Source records
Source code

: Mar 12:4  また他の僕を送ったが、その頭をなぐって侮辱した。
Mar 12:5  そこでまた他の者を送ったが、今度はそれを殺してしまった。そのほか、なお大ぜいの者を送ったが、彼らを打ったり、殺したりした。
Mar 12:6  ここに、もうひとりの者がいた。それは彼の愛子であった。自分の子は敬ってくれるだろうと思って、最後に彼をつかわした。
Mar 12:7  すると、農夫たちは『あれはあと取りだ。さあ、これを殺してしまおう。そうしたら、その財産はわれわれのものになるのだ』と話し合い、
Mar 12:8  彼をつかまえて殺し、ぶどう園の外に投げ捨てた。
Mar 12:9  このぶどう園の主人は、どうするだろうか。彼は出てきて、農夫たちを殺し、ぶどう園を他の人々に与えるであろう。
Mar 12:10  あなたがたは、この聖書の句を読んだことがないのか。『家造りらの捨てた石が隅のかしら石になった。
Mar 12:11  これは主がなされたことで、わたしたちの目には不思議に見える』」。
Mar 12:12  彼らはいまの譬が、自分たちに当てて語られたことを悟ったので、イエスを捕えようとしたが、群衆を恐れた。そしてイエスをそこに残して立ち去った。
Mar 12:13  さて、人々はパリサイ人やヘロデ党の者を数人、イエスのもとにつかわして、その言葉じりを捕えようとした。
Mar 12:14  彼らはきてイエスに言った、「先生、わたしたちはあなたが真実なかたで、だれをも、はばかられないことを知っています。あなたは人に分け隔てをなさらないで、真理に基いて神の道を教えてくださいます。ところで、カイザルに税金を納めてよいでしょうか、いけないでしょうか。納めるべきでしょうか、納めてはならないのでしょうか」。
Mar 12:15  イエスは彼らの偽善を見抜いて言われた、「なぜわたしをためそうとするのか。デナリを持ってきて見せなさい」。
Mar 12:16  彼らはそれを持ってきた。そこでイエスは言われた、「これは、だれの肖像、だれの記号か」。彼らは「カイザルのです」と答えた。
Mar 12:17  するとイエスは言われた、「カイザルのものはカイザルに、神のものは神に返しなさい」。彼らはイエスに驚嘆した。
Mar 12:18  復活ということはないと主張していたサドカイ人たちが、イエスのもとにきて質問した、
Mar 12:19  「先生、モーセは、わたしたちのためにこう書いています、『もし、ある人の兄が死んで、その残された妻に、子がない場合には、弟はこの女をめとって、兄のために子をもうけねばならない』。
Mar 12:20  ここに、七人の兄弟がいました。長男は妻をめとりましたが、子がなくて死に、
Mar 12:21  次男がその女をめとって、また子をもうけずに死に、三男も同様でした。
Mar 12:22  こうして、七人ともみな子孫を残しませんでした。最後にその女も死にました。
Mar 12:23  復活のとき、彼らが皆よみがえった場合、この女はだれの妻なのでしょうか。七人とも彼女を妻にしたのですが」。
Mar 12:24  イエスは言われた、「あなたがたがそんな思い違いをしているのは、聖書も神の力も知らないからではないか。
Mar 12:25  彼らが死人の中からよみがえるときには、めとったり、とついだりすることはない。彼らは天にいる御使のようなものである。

**TRY IT:**
Each entry above is to be printed again exactly.

**EXPECTED ANSWER:**
Source code

: Mar 12:4  また他の僕を送ったが、その頭をなぐって侮辱した。
Mar 12:5  そこでまた他の者を送ったが、今度はそれを殺してしまった。そのほか、なお大ぜいの者を送ったが、彼らを打ったり、殺したりした。
Mar 12:6  ここに、もうひとりの者がいた。それは彼の愛子であった。自分の子は敬ってくれるだろうと思って、最後に彼をつかわした。
Mar 12:7  すると、農夫たちは『あれはあと取りだ。さあ、これを殺してしまおう。そうしたら、その財産はわれわれのものになるのだ』と話し合い、
Mar 12:8  彼をつかまえて殺し、ぶどう園の外に投げ捨てた。
Mar 12:9  このぶどう園の主人は、どうするだろうか。彼は出てきて、農夫たちを殺し、ぶどう園を他の人々に与えるであろう。
Mar 12:10  あなたがたは、この聖書の句を読んだことがないのか。『家造りらの捨てた石が隅のかしら石になった。
Mar 12:11  これは主がなされたことで、わたしたちの目には不思議に見える』」。
Mar 12:12  彼らはいまの譬が、自分たちに当てて語られたことを悟ったので、イエスを捕えようとしたが、群衆を恐れた。そしてイエスをそこに残して立ち去った。
Mar 12:13  さて、人々はパリサイ人やヘロデ党の者を数人、イエスのもとにつかわして、その言葉じりを捕えようとした。
Mar 12:14  彼らはきてイエスに言った、「先生、わたしたちはあなたが真実なかたで、だれをも、はばかられないことを知っています。あなたは人に分け隔てをなさらないで、真理に基いて神の道を教えてくださいます。ところで、カイザルに税金を納めてよいでしょうか、いけないでしょうか。納めるべきでしょうか、納めてはならないのでしょうか」。
Mar 12:15  イエスは彼らの偽善を見抜いて言われた、「なぜわたしをためそうとするのか。デナリを持ってきて見せなさい」。
Mar 12:16  彼らはそれを持ってきた。そこでイエスは言われた、「これは、だれの肖像、だれの記号か」。彼らは「カイザルのです」と答えた。
Mar 12:17  するとイエスは言われた、「カイザルのものはカイザルに、神のものは神に返しなさい」。彼らはイエスに驚嘆した。
Mar 12:18  復活ということはないと主張していたサドカイ人たちが、イエスのもとにきて質問した、
Mar 12:19  「先生、モーセは、わたしたちのためにこう書いています、『もし、ある人の兄が死んで、その残された妻に、子がない場合には、弟はこの女をめとって、兄のために子をもうけねばならない』。
Mar 12:20  ここに、七人の兄弟がいました。長男は妻をめとりましたが、子がなくて死に、
Mar 12:21  次男がその女をめとって、また子をもうけずに死に、三男も同様でした。
Mar 12:22  こうして、七人ともみな子孫を残しませんでした。最後にその女も死にました。
Mar 12:23  復活のとき、彼らが皆よみがえった場合、この女はだれの妻なのでしょうか。七人とも彼女を妻にしたのですが」。
Mar 12:24  イエスは言われた、「あなたがたがそんな思い違いをしているのは、聖書も神の力も知らないからではないか。
Mar 12:25  彼らが死人の中からよみがえるときには、めとったり、とついだりすることはない。彼らは天にいる御使のようなものである。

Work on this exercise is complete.